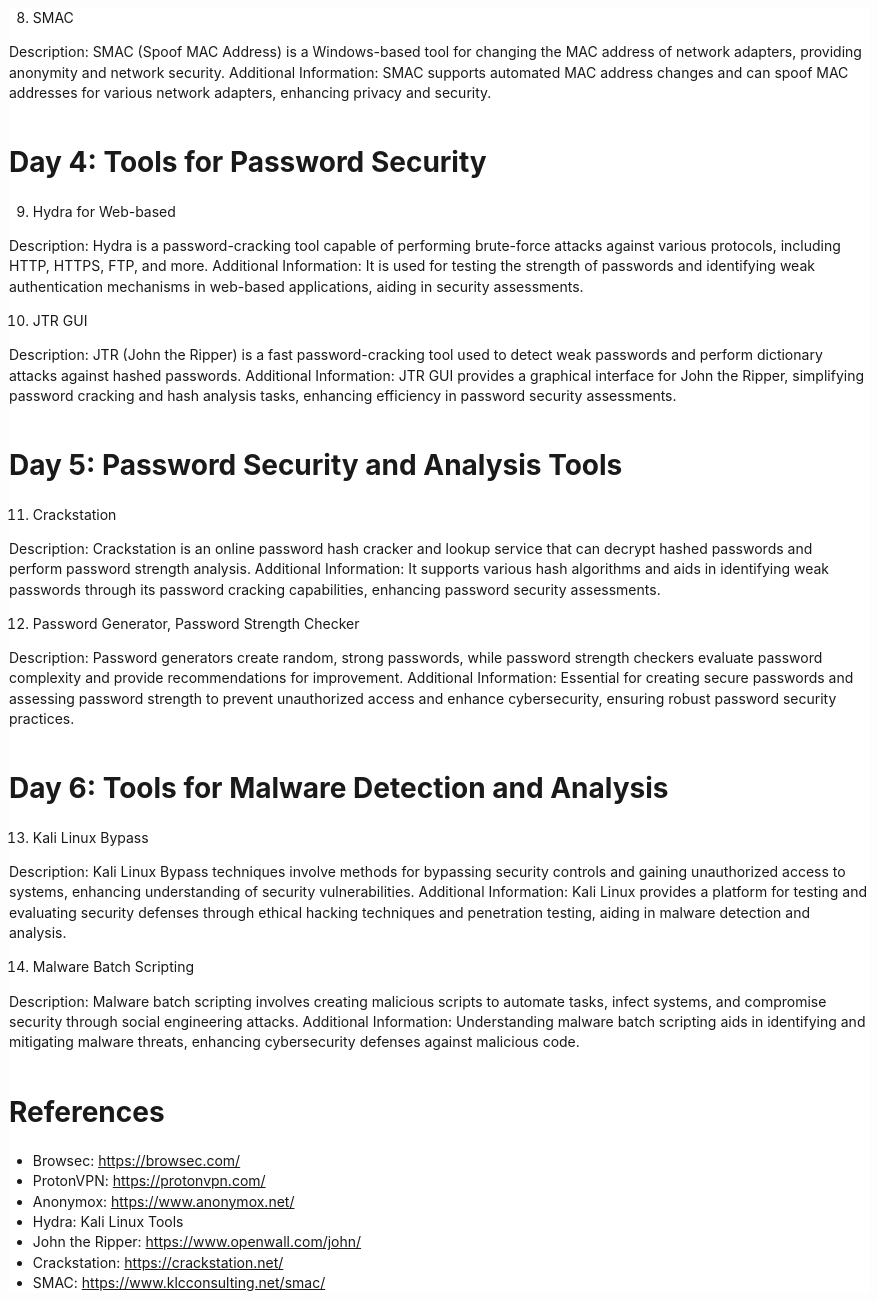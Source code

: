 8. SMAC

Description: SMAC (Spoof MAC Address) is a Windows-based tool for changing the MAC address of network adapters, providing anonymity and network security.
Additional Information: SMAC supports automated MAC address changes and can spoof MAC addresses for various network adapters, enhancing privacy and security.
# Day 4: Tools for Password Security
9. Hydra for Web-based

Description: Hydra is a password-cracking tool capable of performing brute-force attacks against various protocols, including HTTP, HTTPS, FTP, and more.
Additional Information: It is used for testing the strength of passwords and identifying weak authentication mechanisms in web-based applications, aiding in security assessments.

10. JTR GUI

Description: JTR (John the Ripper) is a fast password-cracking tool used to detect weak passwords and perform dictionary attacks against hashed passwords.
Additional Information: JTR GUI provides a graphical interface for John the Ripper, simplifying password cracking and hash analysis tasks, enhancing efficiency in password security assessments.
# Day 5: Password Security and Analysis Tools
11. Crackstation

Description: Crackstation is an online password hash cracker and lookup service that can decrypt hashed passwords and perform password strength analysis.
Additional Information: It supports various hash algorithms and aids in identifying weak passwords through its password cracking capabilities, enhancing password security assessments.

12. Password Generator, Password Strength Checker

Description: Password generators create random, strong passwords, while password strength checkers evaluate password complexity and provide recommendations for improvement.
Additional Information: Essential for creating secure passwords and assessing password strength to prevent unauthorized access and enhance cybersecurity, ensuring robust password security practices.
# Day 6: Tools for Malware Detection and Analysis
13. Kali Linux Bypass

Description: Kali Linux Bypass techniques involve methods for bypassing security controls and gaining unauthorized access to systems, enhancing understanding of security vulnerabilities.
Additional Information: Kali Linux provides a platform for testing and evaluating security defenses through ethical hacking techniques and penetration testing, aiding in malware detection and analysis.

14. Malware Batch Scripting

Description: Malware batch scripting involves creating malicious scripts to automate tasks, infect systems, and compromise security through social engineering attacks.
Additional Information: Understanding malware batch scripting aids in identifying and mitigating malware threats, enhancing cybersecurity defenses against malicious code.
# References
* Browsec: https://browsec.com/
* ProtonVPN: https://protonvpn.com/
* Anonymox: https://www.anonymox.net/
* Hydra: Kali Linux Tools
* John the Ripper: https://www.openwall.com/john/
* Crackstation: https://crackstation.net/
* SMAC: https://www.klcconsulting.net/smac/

...

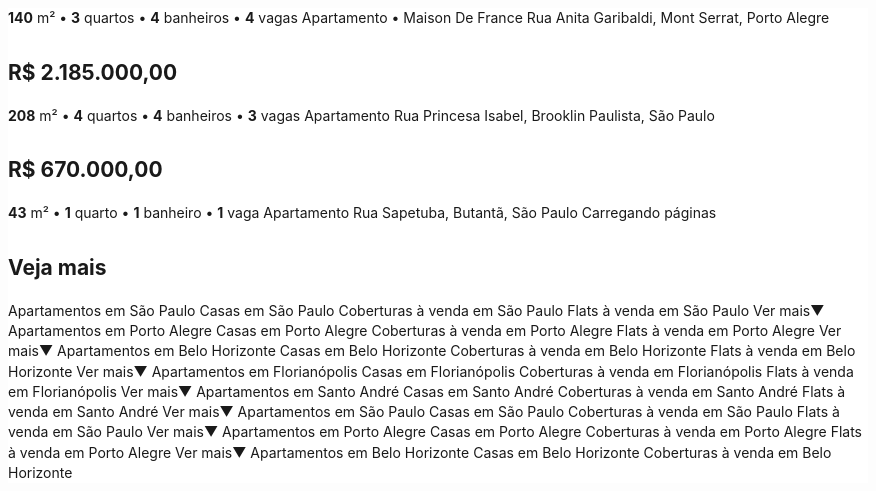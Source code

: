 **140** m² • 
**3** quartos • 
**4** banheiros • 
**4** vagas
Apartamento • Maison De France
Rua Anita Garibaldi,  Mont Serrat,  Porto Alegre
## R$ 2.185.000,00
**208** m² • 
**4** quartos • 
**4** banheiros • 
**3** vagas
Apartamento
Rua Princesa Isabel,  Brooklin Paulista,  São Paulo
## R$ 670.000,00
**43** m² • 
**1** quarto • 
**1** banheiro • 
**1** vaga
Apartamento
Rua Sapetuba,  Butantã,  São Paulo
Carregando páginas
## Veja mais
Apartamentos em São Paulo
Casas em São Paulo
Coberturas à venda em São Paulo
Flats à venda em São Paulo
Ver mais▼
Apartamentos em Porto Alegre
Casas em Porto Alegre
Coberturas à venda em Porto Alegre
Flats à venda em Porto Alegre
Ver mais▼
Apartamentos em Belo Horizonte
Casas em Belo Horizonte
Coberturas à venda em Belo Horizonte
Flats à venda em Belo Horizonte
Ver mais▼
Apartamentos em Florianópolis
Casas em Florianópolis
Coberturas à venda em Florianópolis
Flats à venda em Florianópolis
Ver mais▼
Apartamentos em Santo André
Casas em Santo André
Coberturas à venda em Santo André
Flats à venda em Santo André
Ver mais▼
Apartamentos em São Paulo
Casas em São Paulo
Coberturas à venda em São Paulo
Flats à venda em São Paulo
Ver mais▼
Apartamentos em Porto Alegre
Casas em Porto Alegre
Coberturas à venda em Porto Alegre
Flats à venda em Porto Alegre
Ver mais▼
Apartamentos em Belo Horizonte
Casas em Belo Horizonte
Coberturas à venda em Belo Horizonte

---

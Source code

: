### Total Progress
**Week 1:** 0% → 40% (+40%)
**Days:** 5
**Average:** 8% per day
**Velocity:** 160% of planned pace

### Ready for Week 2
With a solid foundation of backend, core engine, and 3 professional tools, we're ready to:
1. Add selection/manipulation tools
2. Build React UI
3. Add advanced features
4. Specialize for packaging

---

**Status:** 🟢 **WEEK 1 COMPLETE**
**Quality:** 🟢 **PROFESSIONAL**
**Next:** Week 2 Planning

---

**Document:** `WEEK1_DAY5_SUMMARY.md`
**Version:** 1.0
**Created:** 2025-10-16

● **About this task**
Lines in the entries above that hold "creating" should be counted; give only that count.

● **Result of this task**
2